EXERCISE DETAILS ▸ For the entries that follow, tally the lines holding the string "land". Give the total and nothing else.

DATA UNDER STUDY ▸
----------------------------------------

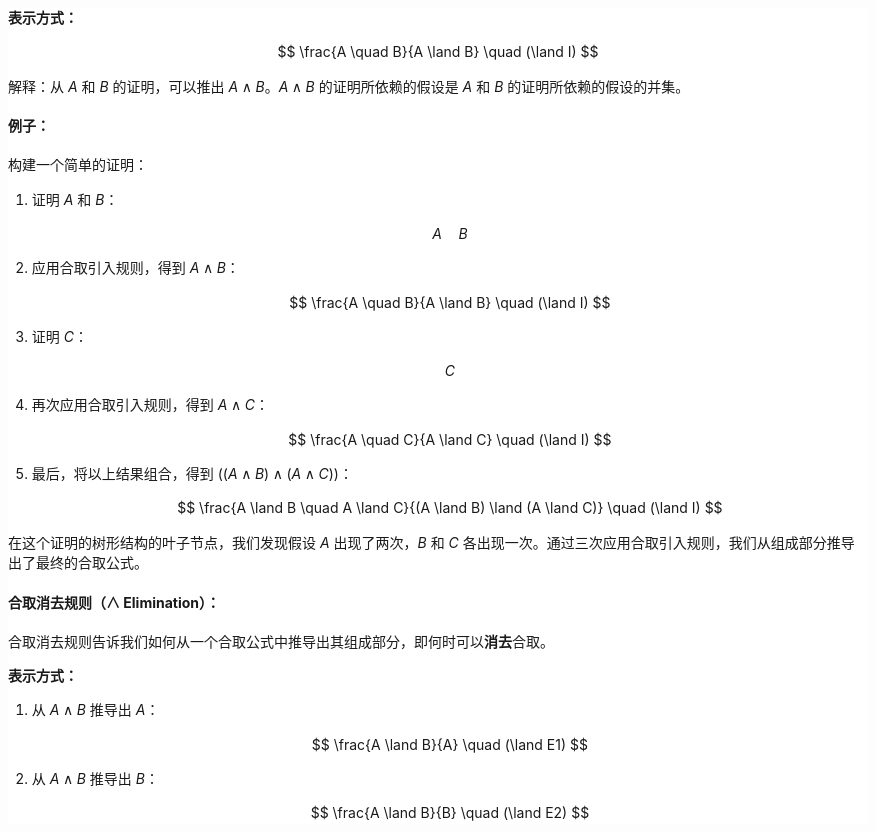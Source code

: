 **表示方式：**

$$
\frac{A \quad B}{A \land B} \quad (\land I)
$$

解释：从 $A$ 和 $B$ 的证明，可以推出 $A \land B$。$A \land B$ 的证明所依赖的假设是 $A$ 和 $B$ 的证明所依赖的假设的并集。

#### **例子：**

构建一个简单的证明：

1. 证明 $A$ 和 $B$：

   $$
   A \quad B
   $$

2. 应用合取引入规则，得到 $A \land B$：

   $$
   \frac{A \quad B}{A \land B} \quad (\land I)
   $$

3. 证明 $C$：

   $$
   C
   $$

4. 再次应用合取引入规则，得到 $A \land C$：

   $$
   \frac{A \quad C}{A \land C} \quad (\land I)
   $$

5. 最后，将以上结果组合，得到 $((A \land B) \land (A \land C))$：

   $$
   \frac{A \land B \quad A \land C}{(A \land B) \land (A \land C)} \quad (\land I)
   $$

在这个证明的树形结构的叶子节点，我们发现假设 $A$ 出现了两次，$B$ 和 $C$ 各出现一次。通过三次应用合取引入规则，我们从组成部分推导出了最终的合取公式。

#### **合取消去规则（∧ Elimination）：**

合取消去规则告诉我们如何从一个合取公式中推导出其组成部分，即何时可以**消去**合取。

**表示方式：**

1. 从 $A \land B$ 推导出 $A$：

   $$
   \frac{A \land B}{A} \quad (\land E1)
   $$

2. 从 $A \land B$ 推导出 $B$：

   $$
   \frac{A \land B}{B} \quad (\land E2)
   $$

----------------------------------------

REPLY ▸ 12